> Data shown

* * * * *

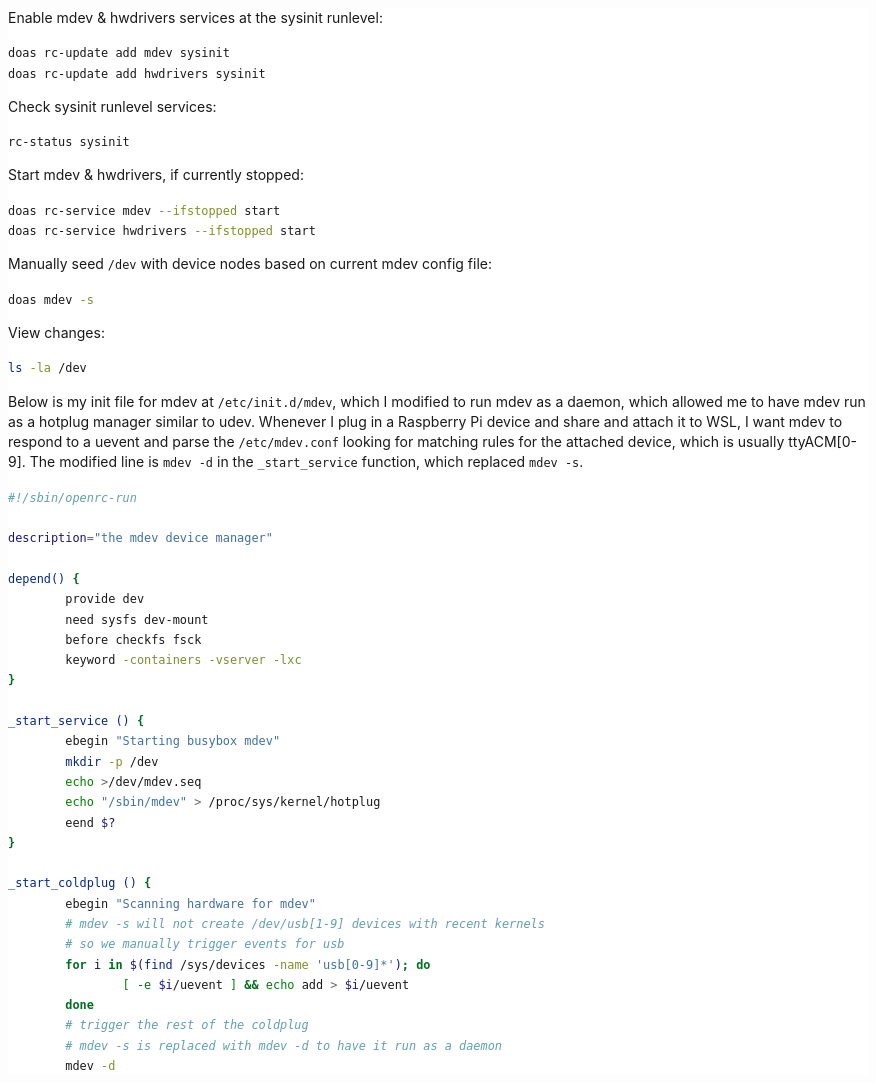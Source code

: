 Enable mdev & hwdrivers services at the sysinit runlevel:

```sh
doas rc-update add mdev sysinit
doas rc-update add hwdrivers sysinit
```
Check sysinit runlevel services:

```sh
rc-status sysinit
```

Start mdev & hwdrivers, if currently stopped:

```sh
doas rc-service mdev --ifstopped start
doas rc-service hwdrivers --ifstopped start
```

Manually seed `/dev` with device nodes based on current mdev config file:

```sh
doas mdev -s
```
View changes:

```sh
ls -la /dev
```

Below is my init file for mdev at `/etc/init.d/mdev`, which I modified to run mdev as a daemon, which allowed me to
have mdev run as a hotplug manager similar to udev. Whenever I plug in a Raspberry Pi device and share and attach it 
to WSL, I want mdev to respond to a uevent and parse the `/etc/mdev.conf` looking for matching rules for the attached 
device, which is usually ttyACM[0-9]. The modified line is `mdev -d` in the `_start_service` function, which replaced
`mdev -s`.

```sh
#!/sbin/openrc-run

description="the mdev device manager"

depend() {
        provide dev
        need sysfs dev-mount
        before checkfs fsck
        keyword -containers -vserver -lxc
}

_start_service () {
        ebegin "Starting busybox mdev"
        mkdir -p /dev
        echo >/dev/mdev.seq
        echo "/sbin/mdev" > /proc/sys/kernel/hotplug
        eend $?
}

_start_coldplug () {
        ebegin "Scanning hardware for mdev"
        # mdev -s will not create /dev/usb[1-9] devices with recent kernels
        # so we manually trigger events for usb
        for i in $(find /sys/devices -name 'usb[0-9]*'); do
                [ -e $i/uevent ] && echo add > $i/uevent
        done
        # trigger the rest of the coldplug
        # mdev -s is replaced with mdev -d to have it run as a daemon
        mdev -d
```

* * * * *

> Required work
Output the listing exactly, pictures excluded.

> Task response
Source code

: Enable mdev & hwdrivers services at the sysinit runlevel:

```sh
doas rc-update add mdev sysinit
doas rc-update add hwdrivers sysinit
```
Check sysinit runlevel services:

```sh
rc-status sysinit
```

Start mdev & hwdrivers, if currently stopped:

```sh
doas rc-service mdev --ifstopped start
doas rc-service hwdrivers --ifstopped start
```

Manually seed `/dev` with device nodes based on current mdev config file:

```sh
doas mdev -s
```
View changes:

```sh
ls -la /dev
```

Below is my init file for mdev at `/etc/init.d/mdev`, which I modified to run mdev as a daemon, which allowed me to
have mdev run as a hotplug manager similar to udev. Whenever I plug in a Raspberry Pi device and share and attach it 
to WSL, I want mdev to respond to a uevent and parse the `/etc/mdev.conf` looking for matching rules for the attached 
device, which is usually ttyACM[0-9]. The modified line is `mdev -d` in the `_start_service` function, which replaced
`mdev -s`.

```sh
#!/sbin/openrc-run

description="the mdev device manager"

depend() {
        provide dev
        need sysfs dev-mount
        before checkfs fsck
        keyword -containers -vserver -lxc
}

_start_service () {
        ebegin "Starting busybox mdev"
        mkdir -p /dev
        echo >/dev/mdev.seq
        echo "/sbin/mdev" > /proc/sys/kernel/hotplug
        eend $?
}

_start_coldplug () {
        ebegin "Scanning hardware for mdev"
        # mdev -s will not create /dev/usb[1-9] devices with recent kernels
        # so we manually trigger events for usb
        for i in $(find /sys/devices -name 'usb[0-9]*'); do
                [ -e $i/uevent ] && echo add > $i/uevent
        done
        # trigger the rest of the coldplug
        # mdev -s is replaced with mdev -d to have it run as a daemon
        mdev -d
```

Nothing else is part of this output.